The inspection information gathered by the ROAV is comparable with what SSE get from climbing the towers, but is more systematic and objective, with an image behind each part’s inspection rating.

Having the asset-condition data at their fingertips enables companies to optimally allocate their maintenance, repair and upgrade resources – and that means increased value to their customers in terms of service delivery.

ROAV inspection provides a high-quality photographic record of the condition of each tower together with accurate defect classification, which removes subjective opinions of the structural condition and provides evidence behind each inspection. In addition, it also provides a step improvement in safety by reducing working at height and provides dramatic cost savings by reducing outages to the power lines.

The ROAV inspection method has become an established alternative to inspection by full-sized helicopter as it offers a range of operational and safety benefits.

These include the ability to obtain inspection images from key angles that are not possible using a full-sized helicopter. For example, when inspecting an insulator disc, the engineer can dictate the angle of the image captured, thus giving the advantage of being able to detect corrosion underneath the discs.

This is also apparent with the inspection of shackles and U-bolts where shots can be taken at a level height, giving a clear view of the wear, as opposed to simply capturing images from above. ROAV inspection removes the dangers of full-sized manned aircraft operating at low levels close to structures, high voltage lines and people. It also means a much lower level of disturbance to neighbouring houses and livestock.

Cyberhawk
Unmanned aerial vehicles (UAVs) can provide construction progress imagery such as this view of a substation
Credit: Cyberhawk

Technology for land survey

ROAV technology is not just about existing asset inspection: it can also deliver survey information more quickly and safely, and in much higher detail, than has been previously available.

Cyberhawk’s land survey department provides topographic surveys that are quicker to acquire and of higher resolution than those achieved by traditional survey methods. It has proven to be a transformational way of gathering survey data for transmission line routes and for substation planning and construction.

Carried out using unmanned aerial vehicles (UAVs), the information is highly beneficial for assessing potential site locations, designing site layouts, generating 3D visualizations, assessing site visibility, calculating earthworks volumes, monitoring construction progress and producing as-built records.

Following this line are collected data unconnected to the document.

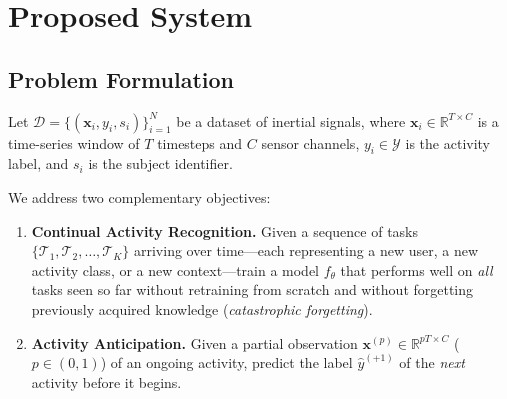 %

\chapter{Proposed System}

\section{Problem Formulation}

Let $\mathcal{D} = \{(\mathbf{x}_i, y_i, s_i)\}_{i=1}^{N}$ be a dataset of
inertial signals, where $\mathbf{x}_i \in \mathbb{R}^{T \times C}$ is a
time-series window of $T$ timesteps and $C$ sensor channels,
$y_i \in \mathcal{Y}$ is the activity label, and $s_i$ is the subject
identifier.

We address two complementary objectives:

\begin{enumerate}
    \item \textbf{Continual Activity Recognition.}
    Given a sequence of tasks $\{\mathcal{T}_1, \mathcal{T}_2, \ldots,
    \mathcal{T}_K\}$ arriving over time---each representing a new user,
    a new activity class, or a new context---train a model $f_\theta$ that
    performs well on \emph{all} tasks seen so far without retraining from
    scratch and without forgetting previously acquired knowledge
    (\emph{catastrophic forgetting}).

    \item \textbf{Activity Anticipation.}
    Given a partial observation $\mathbf{x}^{(p)} \in \mathbb{R}^{pT \times C}$
    ($p \in (0,1)$) of an ongoing activity, predict the label
    $\hat{y}^{(+1)}$ of the \emph{next} activity before it begins.
\end{enumerate}


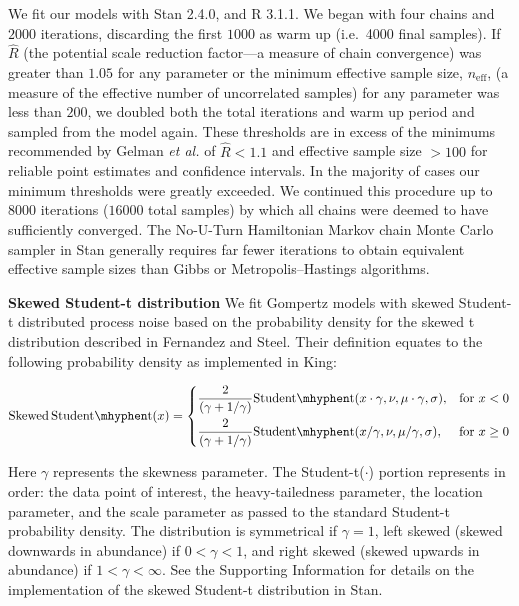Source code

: We fit our models with Stan 2.4.0\cite{stan-manual2014}, and R 3.1.1\cite{r2014}. We began with four chains and \(2000\) iterations, discarding the first \(1000\) as warm up (i.e.~4000 final samples). If \(\hat{R}\) (the potential scale reduction factor---a measure of chain convergence) was greater than \(1.05\) for any parameter or the minimum effective sample size, \(n_\mathrm{eff}\), (a measure of the effective number of uncorrelated samples) for any parameter was less than \(200\), we doubled both the total iterations and warm up period and sampled from the model again. These thresholds are in excess of the minimums recommended by Gelman \emph{et al.}\cite{gelman2006a} of \(\hat{R} < 1.1\) and effective sample size \(> 100\) for reliable point estimates and confidence intervals. In the majority of cases our minimum thresholds were greatly exceeded. We continued this procedure up to \(8000\) iterations (\(16000\) total samples) by which all chains were deemed to have sufficiently converged. The No-U-Turn Hamiltonian Markov chain Monte Carlo sampler in Stan generally requires far fewer iterations to obtain equivalent effective sample sizes than Gibbs or Metropolis--Hastings algorithms\cite{stan-manual2014}.

\textbf{Skewed Student-t distribution} We fit Gompertz models with skewed Student-t distributed process noise based on the probability density for the skewed t distribution described in Fernandez and Steel\cite{fernandez1998}. Their definition equates to the following probability density as implemented in King\cite{king2012}:

\begin{equation}
  \mathrm{Skewed\,Student\mhyphen t}(x) =
\begin{dcases}
\frac{2}{(\gamma + 1/\gamma)}
         \mathrm{Student\mhyphen t}(x \cdot \gamma, \nu, \mu \cdot \gamma, \sigma),& \text{for } x < 0\\
       \frac{2}{(\gamma + 1/\gamma)}
         \mathrm{Student\mhyphen t}(x / \gamma, \nu, \mu / \gamma, \sigma),& \text{for } x \ge 0
\end{dcases}
\end{equation}

Here \(\gamma\) represents the skewness parameter. The Student-t(\(\cdot\)) portion represents in order: the data point of interest, the heavy-tailedness parameter, the location parameter, and the scale parameter as passed to the standard Student-t probability density. The distribution is symmetrical if \(\gamma = 1\), left skewed (skewed downwards in abundance) if \(0 < \gamma < 1\), and right skewed (skewed upwards in abundance) if \(1 < \gamma < \infty\). See the Supporting Information for details on the implementation of the skewed Student-t distribution in Stan.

As well as the topographic data, high-resolution aerial photography are supplied. Oblique panoramic images taken from up to 120 metres above the ground give a unique overview and an understanding of a site’s scale and setting, while vertical photography is overlaid on elevation models to show topographic features and surface types. The photography resolution can be up to 2.5 cm/pixel, as opposed to off-the-shelf aerial imagery where the resolution can often be 12.5 cm/pixel at best.

A Cyberhawk land survey can cover more than 100 ha in a day and generate more than three million points of detail combined with high resolution orthophotos. In comparison, traditional survey methods using ground-based total station instruments or GPS may observe 1000 points of detail in a day.

The accuracy of the survey information derived by UAV is in the region of 100 mm vertically and 50 mm horizontally depending on the required resolution of the images and the number of ground control points.

Many sites and related infrastructure, particularly in the case of renewables, are often situated in hostile environments such as hilltops, moorlands, remote valleys, cliffs and tidal areas, so when a survey lasts for several weeks the exposure to risk at such sites can be significant. By contrast, UAV surveys provide cost savings together with huge safety benefits by reducing survey time and removing the risks to people, as only minimal site access is required by personnel. Safety is a paramount concern.

Just like operating a full-sized aircraft, UAV operators in the UK need to be approved and certified by the CAA (Civil Aviation Authority) and carry the appropriate insurances. Pilots need extensive training and qualifications to be able to safely and consistently operate a UAV.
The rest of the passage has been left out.